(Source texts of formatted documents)
============================================================
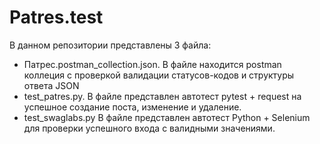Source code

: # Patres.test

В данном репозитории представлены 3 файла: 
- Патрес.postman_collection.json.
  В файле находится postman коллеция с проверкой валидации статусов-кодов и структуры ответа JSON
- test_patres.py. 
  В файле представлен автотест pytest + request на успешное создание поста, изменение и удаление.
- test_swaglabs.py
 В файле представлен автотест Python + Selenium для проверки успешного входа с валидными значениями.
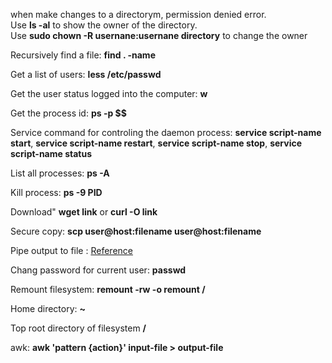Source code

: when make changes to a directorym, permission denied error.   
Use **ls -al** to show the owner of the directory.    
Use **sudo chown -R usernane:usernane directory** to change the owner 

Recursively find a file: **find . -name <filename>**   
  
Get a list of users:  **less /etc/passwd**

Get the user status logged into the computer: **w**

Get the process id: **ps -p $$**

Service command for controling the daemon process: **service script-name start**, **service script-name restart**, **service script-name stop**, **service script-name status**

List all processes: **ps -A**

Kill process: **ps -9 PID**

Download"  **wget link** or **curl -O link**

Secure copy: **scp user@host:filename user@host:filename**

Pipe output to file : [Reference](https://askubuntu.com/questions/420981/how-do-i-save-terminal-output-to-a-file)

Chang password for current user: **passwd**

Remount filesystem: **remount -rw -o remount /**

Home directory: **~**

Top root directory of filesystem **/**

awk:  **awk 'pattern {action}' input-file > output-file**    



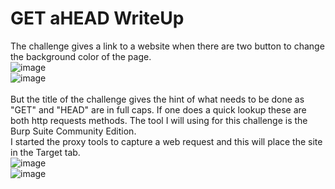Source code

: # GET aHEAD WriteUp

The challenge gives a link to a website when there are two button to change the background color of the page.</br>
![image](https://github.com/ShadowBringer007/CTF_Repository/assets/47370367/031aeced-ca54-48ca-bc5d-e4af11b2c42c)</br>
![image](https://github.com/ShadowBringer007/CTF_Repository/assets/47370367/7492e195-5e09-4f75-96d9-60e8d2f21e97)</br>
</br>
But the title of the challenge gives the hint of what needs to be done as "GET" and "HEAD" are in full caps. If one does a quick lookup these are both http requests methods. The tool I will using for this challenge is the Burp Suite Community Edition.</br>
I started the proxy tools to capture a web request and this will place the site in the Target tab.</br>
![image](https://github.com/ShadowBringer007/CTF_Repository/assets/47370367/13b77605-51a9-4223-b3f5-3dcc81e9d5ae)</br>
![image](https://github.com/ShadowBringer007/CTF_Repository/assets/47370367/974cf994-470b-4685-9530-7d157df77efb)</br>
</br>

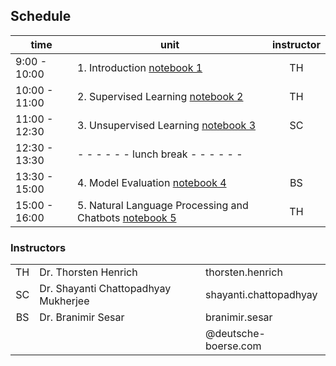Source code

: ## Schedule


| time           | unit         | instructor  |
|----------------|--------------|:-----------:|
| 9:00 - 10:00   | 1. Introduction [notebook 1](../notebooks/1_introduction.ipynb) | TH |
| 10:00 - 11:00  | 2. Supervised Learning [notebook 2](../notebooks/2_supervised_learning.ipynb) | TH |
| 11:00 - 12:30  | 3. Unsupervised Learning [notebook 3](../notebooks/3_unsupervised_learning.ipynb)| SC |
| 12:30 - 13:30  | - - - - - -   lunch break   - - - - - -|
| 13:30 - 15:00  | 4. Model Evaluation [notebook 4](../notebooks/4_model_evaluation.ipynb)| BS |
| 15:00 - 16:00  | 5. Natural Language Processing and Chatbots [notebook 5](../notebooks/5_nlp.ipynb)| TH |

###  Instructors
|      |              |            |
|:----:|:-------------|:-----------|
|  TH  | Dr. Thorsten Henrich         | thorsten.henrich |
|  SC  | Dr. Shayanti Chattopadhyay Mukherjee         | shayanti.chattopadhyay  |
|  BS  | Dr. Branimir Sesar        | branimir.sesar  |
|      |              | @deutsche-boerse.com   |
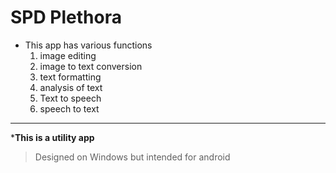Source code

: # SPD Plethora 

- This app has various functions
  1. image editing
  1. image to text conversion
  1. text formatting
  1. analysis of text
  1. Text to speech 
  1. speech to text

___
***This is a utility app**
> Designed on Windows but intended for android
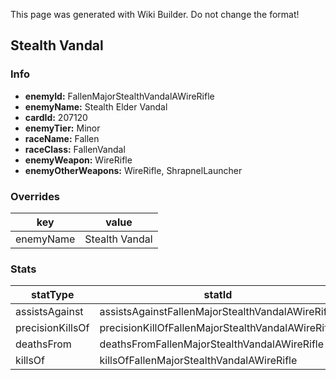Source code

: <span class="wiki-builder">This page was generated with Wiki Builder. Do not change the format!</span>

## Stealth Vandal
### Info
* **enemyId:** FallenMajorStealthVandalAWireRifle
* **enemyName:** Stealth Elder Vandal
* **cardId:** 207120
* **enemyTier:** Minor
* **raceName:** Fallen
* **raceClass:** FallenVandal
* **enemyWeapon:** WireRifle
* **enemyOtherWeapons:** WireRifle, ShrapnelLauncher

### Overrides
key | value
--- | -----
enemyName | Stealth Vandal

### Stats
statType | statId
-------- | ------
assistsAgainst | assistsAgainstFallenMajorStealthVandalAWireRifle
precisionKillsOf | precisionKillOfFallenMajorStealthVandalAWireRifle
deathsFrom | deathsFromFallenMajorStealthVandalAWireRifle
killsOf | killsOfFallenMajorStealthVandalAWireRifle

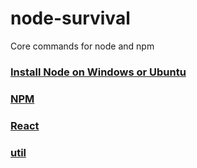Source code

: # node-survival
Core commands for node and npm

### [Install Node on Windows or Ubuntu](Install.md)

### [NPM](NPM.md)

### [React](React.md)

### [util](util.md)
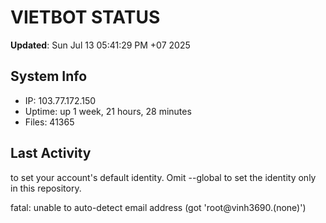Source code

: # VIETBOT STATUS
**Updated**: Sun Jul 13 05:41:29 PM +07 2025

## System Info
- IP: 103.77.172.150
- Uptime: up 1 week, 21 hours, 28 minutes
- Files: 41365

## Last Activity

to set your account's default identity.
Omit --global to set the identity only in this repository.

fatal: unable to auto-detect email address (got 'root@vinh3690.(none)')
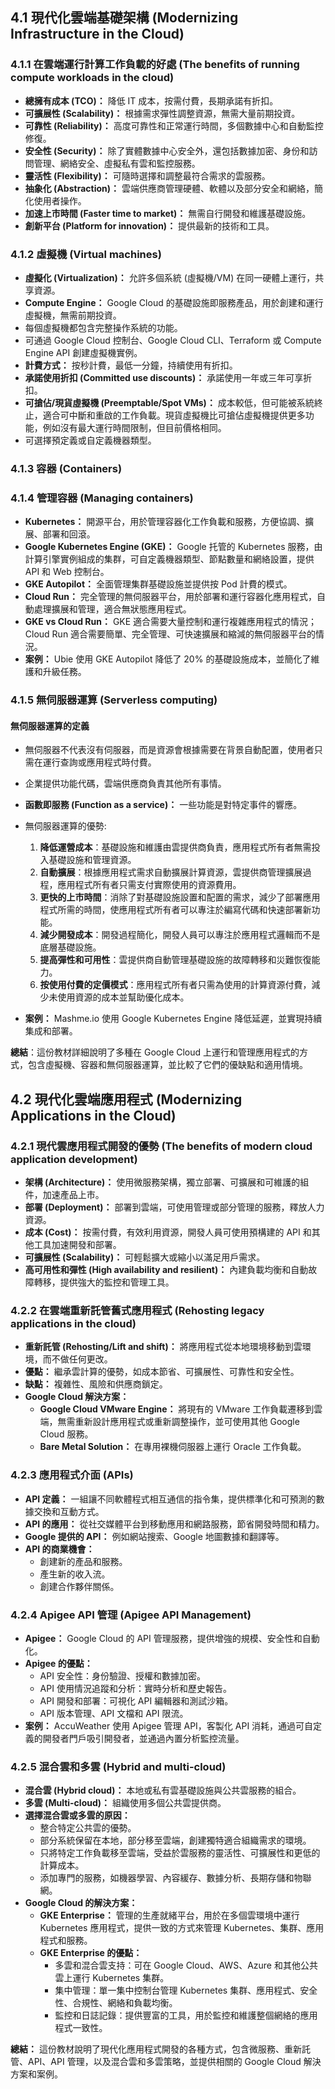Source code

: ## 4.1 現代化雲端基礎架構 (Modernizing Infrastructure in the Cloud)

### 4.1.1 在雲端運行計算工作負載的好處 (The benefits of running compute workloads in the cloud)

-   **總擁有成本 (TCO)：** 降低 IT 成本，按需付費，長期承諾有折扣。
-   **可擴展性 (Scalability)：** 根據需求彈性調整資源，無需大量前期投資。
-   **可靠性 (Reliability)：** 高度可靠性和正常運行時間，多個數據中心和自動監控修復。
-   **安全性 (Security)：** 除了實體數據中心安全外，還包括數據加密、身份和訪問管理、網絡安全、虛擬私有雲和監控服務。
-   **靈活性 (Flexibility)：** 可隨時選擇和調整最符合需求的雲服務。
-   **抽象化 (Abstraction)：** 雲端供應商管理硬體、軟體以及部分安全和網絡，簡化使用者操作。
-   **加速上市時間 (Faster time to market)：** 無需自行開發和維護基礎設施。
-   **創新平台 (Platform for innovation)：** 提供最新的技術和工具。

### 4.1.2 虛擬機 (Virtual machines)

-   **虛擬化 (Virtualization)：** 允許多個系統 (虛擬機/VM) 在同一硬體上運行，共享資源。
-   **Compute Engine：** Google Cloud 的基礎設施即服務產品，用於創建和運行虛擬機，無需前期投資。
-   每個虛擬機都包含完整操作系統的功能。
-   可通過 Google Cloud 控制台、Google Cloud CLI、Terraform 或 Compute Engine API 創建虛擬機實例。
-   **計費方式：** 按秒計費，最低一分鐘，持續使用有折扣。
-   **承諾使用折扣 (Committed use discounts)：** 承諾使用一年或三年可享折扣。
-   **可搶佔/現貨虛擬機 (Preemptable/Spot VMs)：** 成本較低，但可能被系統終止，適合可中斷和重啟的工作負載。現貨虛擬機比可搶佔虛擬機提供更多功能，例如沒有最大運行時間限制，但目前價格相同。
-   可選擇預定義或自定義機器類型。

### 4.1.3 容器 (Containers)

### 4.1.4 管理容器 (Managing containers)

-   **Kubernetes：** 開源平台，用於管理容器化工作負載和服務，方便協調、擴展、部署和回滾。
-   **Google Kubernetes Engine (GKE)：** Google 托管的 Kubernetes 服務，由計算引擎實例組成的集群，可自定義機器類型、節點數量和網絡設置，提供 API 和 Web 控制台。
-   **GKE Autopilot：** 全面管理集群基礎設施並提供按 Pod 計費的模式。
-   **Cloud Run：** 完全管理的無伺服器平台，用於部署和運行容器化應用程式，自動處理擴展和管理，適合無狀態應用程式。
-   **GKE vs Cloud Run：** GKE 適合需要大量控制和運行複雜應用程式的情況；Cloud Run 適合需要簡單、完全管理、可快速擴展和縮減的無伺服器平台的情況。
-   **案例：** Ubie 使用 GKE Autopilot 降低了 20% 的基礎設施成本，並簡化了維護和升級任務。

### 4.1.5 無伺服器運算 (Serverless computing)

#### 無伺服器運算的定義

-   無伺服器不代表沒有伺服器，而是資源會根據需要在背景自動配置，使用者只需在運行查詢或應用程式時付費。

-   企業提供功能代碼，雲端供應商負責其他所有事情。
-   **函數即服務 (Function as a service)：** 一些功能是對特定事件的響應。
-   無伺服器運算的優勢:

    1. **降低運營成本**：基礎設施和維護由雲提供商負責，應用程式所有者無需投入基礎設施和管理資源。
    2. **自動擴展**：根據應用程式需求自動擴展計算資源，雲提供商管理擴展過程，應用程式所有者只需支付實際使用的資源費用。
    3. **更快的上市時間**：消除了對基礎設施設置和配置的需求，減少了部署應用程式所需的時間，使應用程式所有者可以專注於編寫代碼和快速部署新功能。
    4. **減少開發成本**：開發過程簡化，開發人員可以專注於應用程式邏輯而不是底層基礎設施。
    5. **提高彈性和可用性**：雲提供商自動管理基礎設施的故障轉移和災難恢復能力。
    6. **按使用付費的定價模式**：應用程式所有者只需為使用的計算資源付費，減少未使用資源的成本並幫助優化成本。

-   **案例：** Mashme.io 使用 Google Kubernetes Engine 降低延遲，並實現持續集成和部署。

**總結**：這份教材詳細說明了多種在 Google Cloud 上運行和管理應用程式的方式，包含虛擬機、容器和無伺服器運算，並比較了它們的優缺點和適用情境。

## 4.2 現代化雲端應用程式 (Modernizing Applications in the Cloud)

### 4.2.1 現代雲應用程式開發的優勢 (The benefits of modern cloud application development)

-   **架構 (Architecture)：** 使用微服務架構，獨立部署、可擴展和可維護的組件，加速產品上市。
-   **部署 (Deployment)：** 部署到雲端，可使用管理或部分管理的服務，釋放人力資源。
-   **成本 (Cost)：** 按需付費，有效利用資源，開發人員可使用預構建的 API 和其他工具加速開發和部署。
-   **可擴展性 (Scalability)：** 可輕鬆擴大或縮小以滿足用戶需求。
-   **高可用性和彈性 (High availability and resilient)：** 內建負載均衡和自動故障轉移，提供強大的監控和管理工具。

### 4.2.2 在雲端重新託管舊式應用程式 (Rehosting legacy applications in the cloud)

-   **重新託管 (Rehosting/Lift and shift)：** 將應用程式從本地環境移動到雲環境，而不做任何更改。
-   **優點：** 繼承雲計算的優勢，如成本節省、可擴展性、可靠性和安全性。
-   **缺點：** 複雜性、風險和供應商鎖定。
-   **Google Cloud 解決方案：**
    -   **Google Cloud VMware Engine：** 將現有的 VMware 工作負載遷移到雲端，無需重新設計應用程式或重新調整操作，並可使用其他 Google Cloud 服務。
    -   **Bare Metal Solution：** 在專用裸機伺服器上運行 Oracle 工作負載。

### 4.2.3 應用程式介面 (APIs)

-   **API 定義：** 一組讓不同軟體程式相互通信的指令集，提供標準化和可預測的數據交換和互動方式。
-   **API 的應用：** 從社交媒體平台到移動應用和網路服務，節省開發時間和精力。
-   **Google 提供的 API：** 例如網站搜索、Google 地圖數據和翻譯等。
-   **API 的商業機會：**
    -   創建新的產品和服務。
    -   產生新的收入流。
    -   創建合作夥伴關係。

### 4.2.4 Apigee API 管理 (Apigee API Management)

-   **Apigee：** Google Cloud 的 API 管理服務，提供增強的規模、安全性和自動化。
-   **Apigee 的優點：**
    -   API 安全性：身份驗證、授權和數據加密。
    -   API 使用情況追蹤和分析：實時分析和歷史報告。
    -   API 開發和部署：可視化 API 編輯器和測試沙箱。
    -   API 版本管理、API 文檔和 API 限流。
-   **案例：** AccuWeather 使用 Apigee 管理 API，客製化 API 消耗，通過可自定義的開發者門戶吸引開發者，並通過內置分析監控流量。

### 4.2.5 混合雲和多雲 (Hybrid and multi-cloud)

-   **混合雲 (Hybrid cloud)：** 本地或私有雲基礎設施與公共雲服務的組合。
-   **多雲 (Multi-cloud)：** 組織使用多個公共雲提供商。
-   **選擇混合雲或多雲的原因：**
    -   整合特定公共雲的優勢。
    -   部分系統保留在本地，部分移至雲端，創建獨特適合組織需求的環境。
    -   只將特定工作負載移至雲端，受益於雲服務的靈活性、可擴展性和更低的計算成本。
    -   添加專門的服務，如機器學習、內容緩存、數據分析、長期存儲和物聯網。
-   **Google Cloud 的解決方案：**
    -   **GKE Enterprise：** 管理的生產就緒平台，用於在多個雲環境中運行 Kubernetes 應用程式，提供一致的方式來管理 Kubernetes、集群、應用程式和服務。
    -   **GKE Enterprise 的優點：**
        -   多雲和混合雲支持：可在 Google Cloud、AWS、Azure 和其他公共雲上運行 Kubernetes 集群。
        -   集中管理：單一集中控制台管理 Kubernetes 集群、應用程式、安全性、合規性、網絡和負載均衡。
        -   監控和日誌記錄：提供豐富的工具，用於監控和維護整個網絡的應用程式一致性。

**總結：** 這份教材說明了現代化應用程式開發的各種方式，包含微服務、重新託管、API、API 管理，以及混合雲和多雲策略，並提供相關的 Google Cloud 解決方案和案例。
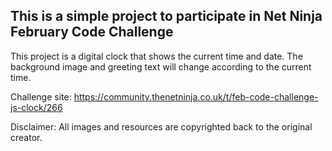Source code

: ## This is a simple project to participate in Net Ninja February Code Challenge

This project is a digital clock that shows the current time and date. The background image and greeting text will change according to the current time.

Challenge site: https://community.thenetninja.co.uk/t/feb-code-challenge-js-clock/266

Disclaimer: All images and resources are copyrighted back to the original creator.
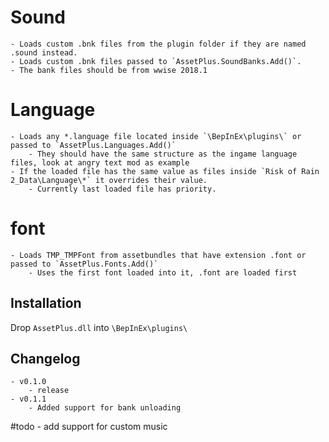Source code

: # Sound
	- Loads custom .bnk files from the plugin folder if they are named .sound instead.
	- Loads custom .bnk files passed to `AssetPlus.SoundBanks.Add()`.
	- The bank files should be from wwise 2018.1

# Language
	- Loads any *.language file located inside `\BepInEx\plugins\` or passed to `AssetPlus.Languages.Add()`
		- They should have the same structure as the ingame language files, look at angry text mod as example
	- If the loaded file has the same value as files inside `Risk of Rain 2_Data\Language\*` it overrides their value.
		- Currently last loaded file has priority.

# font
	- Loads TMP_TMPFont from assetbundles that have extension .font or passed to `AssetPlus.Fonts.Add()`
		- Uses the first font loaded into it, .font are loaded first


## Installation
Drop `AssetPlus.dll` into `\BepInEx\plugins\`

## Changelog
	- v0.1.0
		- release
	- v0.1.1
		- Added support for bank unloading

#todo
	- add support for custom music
============================================================
▶ **What needs to be done**:
Only the lines from the start of the records above through the line containing "В файле представлен автотест Python" should be returned, exactly and with both ends, please; the pictures stay out.

▶ **Solution below**:
Source code

: # Patres.test

В данном репозитории представлены 3 файла: 
- Патрес.postman_collection.json.
  В файле находится postman коллеция с проверкой валидации статусов-кодов и структуры ответа JSON
- test_patres.py. 
  В файле представлен автотест pytest + request на успешное создание поста, изменение и удаление.
- test_swaglabs.py
 В файле представлен автотест Python + Selenium для проверки успешного входа с валидными значениями.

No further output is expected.